- _PROBLEM TO SOLVE_
The required output is the full listing below, reproduced word for word.

- _TASK DATA_
---------------
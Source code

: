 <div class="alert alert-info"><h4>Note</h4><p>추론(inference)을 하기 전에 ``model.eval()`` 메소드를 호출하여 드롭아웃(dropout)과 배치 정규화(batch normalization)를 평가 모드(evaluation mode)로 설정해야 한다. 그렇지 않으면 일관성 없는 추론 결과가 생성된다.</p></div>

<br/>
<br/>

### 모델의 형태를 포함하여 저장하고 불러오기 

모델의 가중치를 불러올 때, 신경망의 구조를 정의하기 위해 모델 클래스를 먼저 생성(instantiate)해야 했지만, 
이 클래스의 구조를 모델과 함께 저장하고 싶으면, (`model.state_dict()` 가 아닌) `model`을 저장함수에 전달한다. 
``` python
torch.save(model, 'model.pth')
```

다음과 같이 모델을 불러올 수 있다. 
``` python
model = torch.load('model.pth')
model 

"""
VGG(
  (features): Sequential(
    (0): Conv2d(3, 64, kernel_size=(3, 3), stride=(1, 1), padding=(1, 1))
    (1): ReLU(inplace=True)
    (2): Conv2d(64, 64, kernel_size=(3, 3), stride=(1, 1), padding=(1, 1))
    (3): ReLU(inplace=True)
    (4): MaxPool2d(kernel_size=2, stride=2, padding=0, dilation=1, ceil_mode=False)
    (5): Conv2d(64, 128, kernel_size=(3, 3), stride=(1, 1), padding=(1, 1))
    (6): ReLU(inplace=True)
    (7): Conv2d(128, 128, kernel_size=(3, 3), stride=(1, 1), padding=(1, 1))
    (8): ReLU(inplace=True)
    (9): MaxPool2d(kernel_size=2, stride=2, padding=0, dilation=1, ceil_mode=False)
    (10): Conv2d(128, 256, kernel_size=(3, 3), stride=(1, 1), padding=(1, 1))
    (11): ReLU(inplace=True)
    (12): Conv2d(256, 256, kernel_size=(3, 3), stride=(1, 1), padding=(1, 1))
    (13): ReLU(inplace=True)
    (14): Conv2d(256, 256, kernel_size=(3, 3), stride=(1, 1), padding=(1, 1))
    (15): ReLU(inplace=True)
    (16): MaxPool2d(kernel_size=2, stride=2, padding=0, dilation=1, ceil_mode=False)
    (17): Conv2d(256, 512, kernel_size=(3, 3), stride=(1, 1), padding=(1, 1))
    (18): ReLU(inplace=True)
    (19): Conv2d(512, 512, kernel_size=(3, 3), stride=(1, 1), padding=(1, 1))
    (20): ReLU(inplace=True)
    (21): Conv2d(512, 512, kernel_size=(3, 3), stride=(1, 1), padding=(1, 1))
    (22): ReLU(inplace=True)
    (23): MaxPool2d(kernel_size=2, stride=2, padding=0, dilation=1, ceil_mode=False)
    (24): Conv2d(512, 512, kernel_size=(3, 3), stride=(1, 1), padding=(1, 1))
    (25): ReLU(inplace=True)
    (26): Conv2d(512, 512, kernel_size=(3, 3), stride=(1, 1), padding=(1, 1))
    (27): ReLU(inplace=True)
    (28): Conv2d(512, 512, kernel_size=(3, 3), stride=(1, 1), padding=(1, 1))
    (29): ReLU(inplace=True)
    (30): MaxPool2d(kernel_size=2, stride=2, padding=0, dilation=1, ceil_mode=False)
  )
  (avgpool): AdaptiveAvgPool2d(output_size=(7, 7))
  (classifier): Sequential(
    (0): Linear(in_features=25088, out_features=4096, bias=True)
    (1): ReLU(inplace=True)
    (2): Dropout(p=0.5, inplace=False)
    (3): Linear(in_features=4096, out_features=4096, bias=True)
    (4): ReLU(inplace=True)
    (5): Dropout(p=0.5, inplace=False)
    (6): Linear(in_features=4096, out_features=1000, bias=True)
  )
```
---------------
- _RESPONSE TO THE TASK_
Source code

: <div class="alert alert-info"><h4>Note</h4><p>추론(inference)을 하기 전에 ``model.eval()`` 메소드를 호출하여 드롭아웃(dropout)과 배치 정규화(batch normalization)를 평가 모드(evaluation mode)로 설정해야 한다. 그렇지 않으면 일관성 없는 추론 결과가 생성된다.</p></div>

<br/>
<br/>

### 모델의 형태를 포함하여 저장하고 불러오기 

모델의 가중치를 불러올 때, 신경망의 구조를 정의하기 위해 모델 클래스를 먼저 생성(instantiate)해야 했지만, 
이 클래스의 구조를 모델과 함께 저장하고 싶으면, (`model.state_dict()` 가 아닌) `model`을 저장함수에 전달한다. 
``` python
torch.save(model, 'model.pth')
```

다음과 같이 모델을 불러올 수 있다. 
``` python
model = torch.load('model.pth')
model 

"""
VGG(
  (features): Sequential(
    (0): Conv2d(3, 64, kernel_size=(3, 3), stride=(1, 1), padding=(1, 1))
    (1): ReLU(inplace=True)
    (2): Conv2d(64, 64, kernel_size=(3, 3), stride=(1, 1), padding=(1, 1))
    (3): ReLU(inplace=True)
    (4): MaxPool2d(kernel_size=2, stride=2, padding=0, dilation=1, ceil_mode=False)
    (5): Conv2d(64, 128, kernel_size=(3, 3), stride=(1, 1), padding=(1, 1))
    (6): ReLU(inplace=True)
    (7): Conv2d(128, 128, kernel_size=(3, 3), stride=(1, 1), padding=(1, 1))
    (8): ReLU(inplace=True)
    (9): MaxPool2d(kernel_size=2, stride=2, padding=0, dilation=1, ceil_mode=False)
    (10): Conv2d(128, 256, kernel_size=(3, 3), stride=(1, 1), padding=(1, 1))
    (11): ReLU(inplace=True)
    (12): Conv2d(256, 256, kernel_size=(3, 3), stride=(1, 1), padding=(1, 1))
    (13): ReLU(inplace=True)
    (14): Conv2d(256, 256, kernel_size=(3, 3), stride=(1, 1), padding=(1, 1))
    (15): ReLU(inplace=True)
    (16): MaxPool2d(kernel_size=2, stride=2, padding=0, dilation=1, ceil_mode=False)
    (17): Conv2d(256, 512, kernel_size=(3, 3), stride=(1, 1), padding=(1, 1))
    (18): ReLU(inplace=True)
    (19): Conv2d(512, 512, kernel_size=(3, 3), stride=(1, 1), padding=(1, 1))
    (20): ReLU(inplace=True)
    (21): Conv2d(512, 512, kernel_size=(3, 3), stride=(1, 1), padding=(1, 1))
    (22): ReLU(inplace=True)
    (23): MaxPool2d(kernel_size=2, stride=2, padding=0, dilation=1, ceil_mode=False)
    (24): Conv2d(512, 512, kernel_size=(3, 3), stride=(1, 1), padding=(1, 1))
    (25): ReLU(inplace=True)
    (26): Conv2d(512, 512, kernel_size=(3, 3), stride=(1, 1), padding=(1, 1))
    (27): ReLU(inplace=True)
    (28): Conv2d(512, 512, kernel_size=(3, 3), stride=(1, 1), padding=(1, 1))
    (29): ReLU(inplace=True)
    (30): MaxPool2d(kernel_size=2, stride=2, padding=0, dilation=1, ceil_mode=False)
  )
  (avgpool): AdaptiveAvgPool2d(output_size=(7, 7))
  (classifier): Sequential(
    (0): Linear(in_features=25088, out_features=4096, bias=True)
    (1): ReLU(inplace=True)
    (2): Dropout(p=0.5, inplace=False)
    (3): Linear(in_features=4096, out_features=4096, bias=True)
    (4): ReLU(inplace=True)
    (5): Dropout(p=0.5, inplace=False)
    (6): Linear(in_features=4096, out_features=1000, bias=True)
  )
```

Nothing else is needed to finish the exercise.